憂「いらっしゃいませ! いらっしゃいませいらっしゃいませー!」

憂「ってあーん。正明君かー。あれ、あれあれー、お客様!?」

正明「特訓してくれ」

憂「んー、特訓?」


正明「オレを強くしてくれ」

憂「あははは!」

正明「頼むわ」

憂「……んー」


憂「今日は飲んでいいよ。お姉さん奢ってあげる」

正明「いい。ポーカー教えてくれ」

憂「正明君」

憂「そういう時は、そういうのをちゃんとしないと」

憂「ほら」

腕を大きく広げられる。


憂「泣いていいよ」

正明「ぶっ飛ばすぞてめえ」

憂「あははは! それなら飲もうよ。シャトー・ラトゥールあるよ」

正明「なにそれ」

憂「私の好きな赤ワイン。フルボディ」

正明「いらねえ。ポーカー教えてくれ」

憂「正明君」

憂「強くなりたいなら、真面目を捨てなきゃ」

言葉を表すように、ラッパ飲みでワインを貪ると血のように口元を赤く染める。


憂「正明君は賢いから、いずれ頂点取れると思うよ」

目が虚ろで、酔っぱらいの戯言みたいな適当な言葉に聞こえるが、どこか中身がある。

憂「うん。

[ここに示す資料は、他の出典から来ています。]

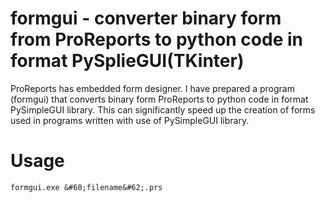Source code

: # formgui - converter binary form from ProReports to python code in format PySplieGUI(TKinter)

ProReports has embedded form designer. I have prepared a program (formgui) that converts binary form ProReports to python code in format PySimpleGUI library. This can significantly speed up the creation of forms used in programs written with use of PySimpleGUI library. 

# Usage

```
formgui.exe &#60;filename&#62;.prs
```



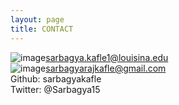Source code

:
 ```yaml
---
layout: page
title: CONTACT
---
```


![image](https://user-images.githubusercontent.com/59418640/234466852-814b3390-6dc1-4cd6-bf3d-e657a2d83e96.png)sarbagya.kafle1@louisina.edu<br>
![image](https://user-images.githubusercontent.com/59418640/234466852-814b3390-6dc1-4cd6-bf3d-e657a2d83e96.png)sarbagyarajkafle@gmail.com<br>
Github: sarbagyakafle<br>
Twitter: @Sarbagya15    
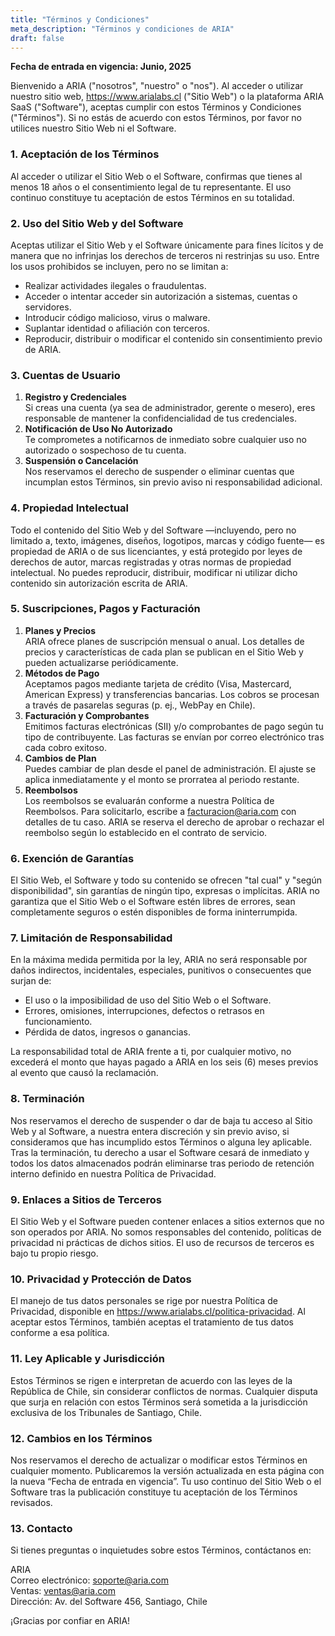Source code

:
 ```yaml
---
title: "Términos y Condiciones"
meta_description: "Términos y condiciones de ARIA"
draft: false
---
```


**Fecha de entrada en vigencia: Junio, 2025**

Bienvenido a ARIA ("nosotros", "nuestro" o "nos"). Al acceder o utilizar nuestro sitio web, <https://www.arialabs.cl> ("Sitio Web") o la plataforma ARIA SaaS ("Software"), aceptas cumplir con estos Términos y Condiciones ("Términos"). Si no estás de acuerdo con estos Términos, por favor no utilices nuestro Sitio Web ni el Software.

### 1. Aceptación de los Términos

Al acceder o utilizar el Sitio Web o el Software, confirmas que tienes al menos 18 años o el consentimiento legal de tu representante. El uso continuo constituye tu aceptación de estos Términos en su totalidad.

### 2. Uso del Sitio Web y del Software

Aceptas utilizar el Sitio Web y el Software únicamente para fines lícitos y de manera que no infrinjas los derechos de terceros ni restrinjas su uso. Entre los usos prohibidos se incluyen, pero no se limitan a:

- Realizar actividades ilegales o fraudulentas.
- Acceder o intentar acceder sin autorización a sistemas, cuentas o servidores.
- Introducir código malicioso, virus o malware.
- Suplantar identidad o afiliación con terceros.
- Reproducir, distribuir o modificar el contenido sin consentimiento previo de ARIA.

### 3. Cuentas de Usuario

1. **Registro y Credenciales**  
   Si creas una cuenta (ya sea de administrador, gerente o mesero), eres responsable de mantener la confidencialidad de tus credenciales.
2. **Notificación de Uso No Autorizado**  
   Te comprometes a notificarnos de inmediato sobre cualquier uso no autorizado o sospechoso de tu cuenta.
3. **Suspensión o Cancelación**  
   Nos reservamos el derecho de suspender o eliminar cuentas que incumplan estos Términos, sin previo aviso ni responsabilidad adicional.

### 4. Propiedad Intelectual

Todo el contenido del Sitio Web y del Software —incluyendo, pero no limitado a, texto, imágenes, diseños, logotipos, marcas y código fuente— es propiedad de ARIA o de sus licenciantes, y está protegido por leyes de derechos de autor, marcas registradas y otras normas de propiedad intelectual. No puedes reproducir, distribuir, modificar ni utilizar dicho contenido sin autorización escrita de ARIA.

### 5. Suscripciones, Pagos y Facturación

1. **Planes y Precios**  
   ARIA ofrece planes de suscripción mensual o anual. Los detalles de precios y características de cada plan se publican en el Sitio Web y pueden actualizarse periódicamente.
2. **Métodos de Pago**  
   Aceptamos pagos mediante tarjeta de crédito (Visa, Mastercard, American Express) y transferencias bancarias. Los cobros se procesan a través de pasarelas seguras (p. ej., WebPay en Chile).
3. **Facturación y Comprobantes**  
   Emitimos facturas electrónicas (SII) y/o comprobantes de pago según tu tipo de contribuyente. Las facturas se envían por correo electrónico tras cada cobro exitoso.
4. **Cambios de Plan**  
   Puedes cambiar de plan desde el panel de administración. El ajuste se aplica inmediatamente y el monto se prorratea al periodo restante.
5. **Reembolsos**  
   Los reembolsos se evaluarán conforme a nuestra Política de Reembolsos. Para solicitarlo, escribe a <facturacion@aria.com> con detalles de tu caso. ARIA se reserva el derecho de aprobar o rechazar el reembolso según lo establecido en el contrato de servicio.

### 6. Exención de Garantías

El Sitio Web, el Software y todo su contenido se ofrecen "tal cual" y "según disponibilidad", sin garantías de ningún tipo, expresas o implícitas. ARIA no garantiza que el Sitio Web o el Software estén libres de errores, sean completamente seguros o estén disponibles de forma ininterrumpida.

### 7. Limitación de Responsabilidad

En la máxima medida permitida por la ley, ARIA no será responsable por daños indirectos, incidentales, especiales, punitivos o consecuentes que surjan de:

- El uso o la imposibilidad de uso del Sitio Web o el Software.
- Errores, omisiones, interrupciones, defectos o retrasos en funcionamiento.
- Pérdida de datos, ingresos o ganancias.

La responsabilidad total de ARIA frente a ti, por cualquier motivo, no excederá el monto que hayas pagado a ARIA en los seis (6) meses previos al evento que causó la reclamación.

### 8. Terminación

Nos reservamos el derecho de suspender o dar de baja tu acceso al Sitio Web y al Software, a nuestra entera discreción y sin previo aviso, si consideramos que has incumplido estos Términos o alguna ley aplicable. Tras la terminación, tu derecho a usar el Software cesará de inmediato y todos los datos almacenados podrán eliminarse tras periodo de retención interno definido en nuestra Política de Privacidad.

### 9. Enlaces a Sitios de Terceros

El Sitio Web y el Software pueden contener enlaces a sitios externos que no son operados por ARIA. No somos responsables del contenido, políticas de privacidad ni prácticas de dichos sitios. El uso de recursos de terceros es bajo tu propio riesgo.

### 10. Privacidad y Protección de Datos

El manejo de tus datos personales se rige por nuestra Política de Privacidad, disponible en <https://www.arialabs.cl/politica-privacidad>. Al aceptar estos Términos, también aceptas el tratamiento de tus datos conforme a esa política.

### 11. Ley Aplicable y Jurisdicción

Estos Términos se rigen e interpretan de acuerdo con las leyes de la República de Chile, sin considerar conflictos de normas. Cualquier disputa que surja en relación con estos Términos será sometida a la jurisdicción exclusiva de los Tribunales de Santiago, Chile.

### 12. Cambios en los Términos

Nos reservamos el derecho de actualizar o modificar estos Términos en cualquier momento. Publicaremos la versión actualizada en esta página con la nueva “Fecha de entrada en vigencia”. Tu uso continuo del Sitio Web o el Software tras la publicación constituye tu aceptación de los Términos revisados.

### 13. Contacto

Si tienes preguntas o inquietudes sobre estos Términos, contáctanos en:

ARIA  
Correo electrónico: <soporte@aria.com>  
Ventas: <ventas@aria.com>  
Dirección: Av. del Software 456, Santiago, Chile

¡Gracias por confiar en ARIA!
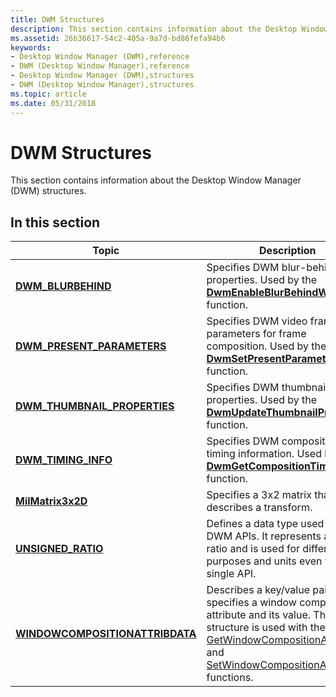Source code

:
```yaml
---
title: DWM Structures
description: This section contains information about the Desktop Window Manager (DWM) structures.
ms.assetid: 26b36617-54c2-405a-9a7d-bd86fefa94b6
keywords:
- Desktop Window Manager (DWM),reference
- DWM (Desktop Window Manager),reference
- Desktop Window Manager (DWM),structures
- DWM (Desktop Window Manager),structures
ms.topic: article
ms.date: 05/31/2018
---
```


# DWM Structures

This section contains information about the Desktop Window Manager (DWM) structures.

## In this section



| Topic                                                                     | Description                                                                                                                                               |
|---------------------------------------------------------------------------|-----------------------------------------------------------------------------------------------------------------------------------------------------------|
| [**DWM\_BLURBEHIND**](/windows/desktop/api/Dwmapi/ns-dwmapi-dwm_blurbehind)<br/>                      | Specifies DWM blur-behind properties. Used by the [**DwmEnableBlurBehindWindow**](/windows/desktop/api/Dwmapi/nf-dwmapi-dwmenableblurbehindwindow) function.<br/>                     |
| [**DWM\_PRESENT\_PARAMETERS**](/windows/desktop/api/Dwmapi/ns-dwmapi-dwm_present_parameters)<br/>     | Specifies DWM video frame parameters for frame composition. Used by the [**DwmSetPresentParameters**](/windows/desktop/api/Dwmapi/nf-dwmapi-dwmsetpresentparameters) function.<br/>   |
| [**DWM\_THUMBNAIL\_PROPERTIES**](/windows/desktop/api/Dwmapi/ns-dwmapi-dwm_thumbnail_properties)<br/> | Specifies DWM thumbnail properties. Used by the [**DwmUpdateThumbnailProperties**](/windows/desktop/api/Dwmapi/nf-dwmapi-dwmupdatethumbnailproperties) function.<br/>                 |
| [**DWM\_TIMING\_INFO**](/windows/desktop/api/Dwmapi/ns-dwmapi-dwm_timing_info)<br/>                   | Specifies DWM composition timing information. Used by the [**DwmGetCompositionTimingInfo**](/windows/desktop/api/Dwmapi/nf-dwmapi-dwmgetcompositiontiminginfo) function.<br/>         |
| [**MilMatrix3x2D**](/windows/desktop/api/Dwmapi/ns-dwmapi-milmatrix3x2d)<br/>                         | Specifies a 3x2 matrix that describes a transform. <br/>                                                                                            |
| [**UNSIGNED\_RATIO**](/windows/desktop/api/Dwmapi/ns-dwmapi-unsigned_ratio)<br/>                      | Defines a data type used by the DWM APIs. It represents a generic ratio and is used for different purposes and units even within a single API.<br/> |
| [**WINDOWCOMPOSITIONATTRIBDATA**](windowscompositionattribdata.md)<br/>                      | Describes a key/value pair that specifies a window composition attribute and its value. This structure is used with the [GetWindowCompositionAttribute](getwindowcompositionattribute.md) and [SetWindowCompositionAttribute](setwindowcompositionattribute.md) functions.<br/> |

頂点取れるよ」

憂「凡人の頂点ならね」

正明「……」

憂ちゃんのワインを奪い取ると、同じようにワインを煽る。


正明「ぶっ殺したいヤツがいるんだ」

正明「なんでもする。力を貸してくれ」

憂「……」

ふう、と溜め息を吐いてからゲップをして。

憂「殺したいって、大きい言葉だよね」

正明「バカかよ。ぶっ殺してえヤツなんか五万といるだろ」

正明「だけど、あいつだけは許せねえんだ」

正明「オレを煽ったまま、勝ち逃げなんて絶対させねえ――」

憂「そう。うん。いいね。お姉さんそういうの好きだぞ」


それに頷くように新しいワインを開けた。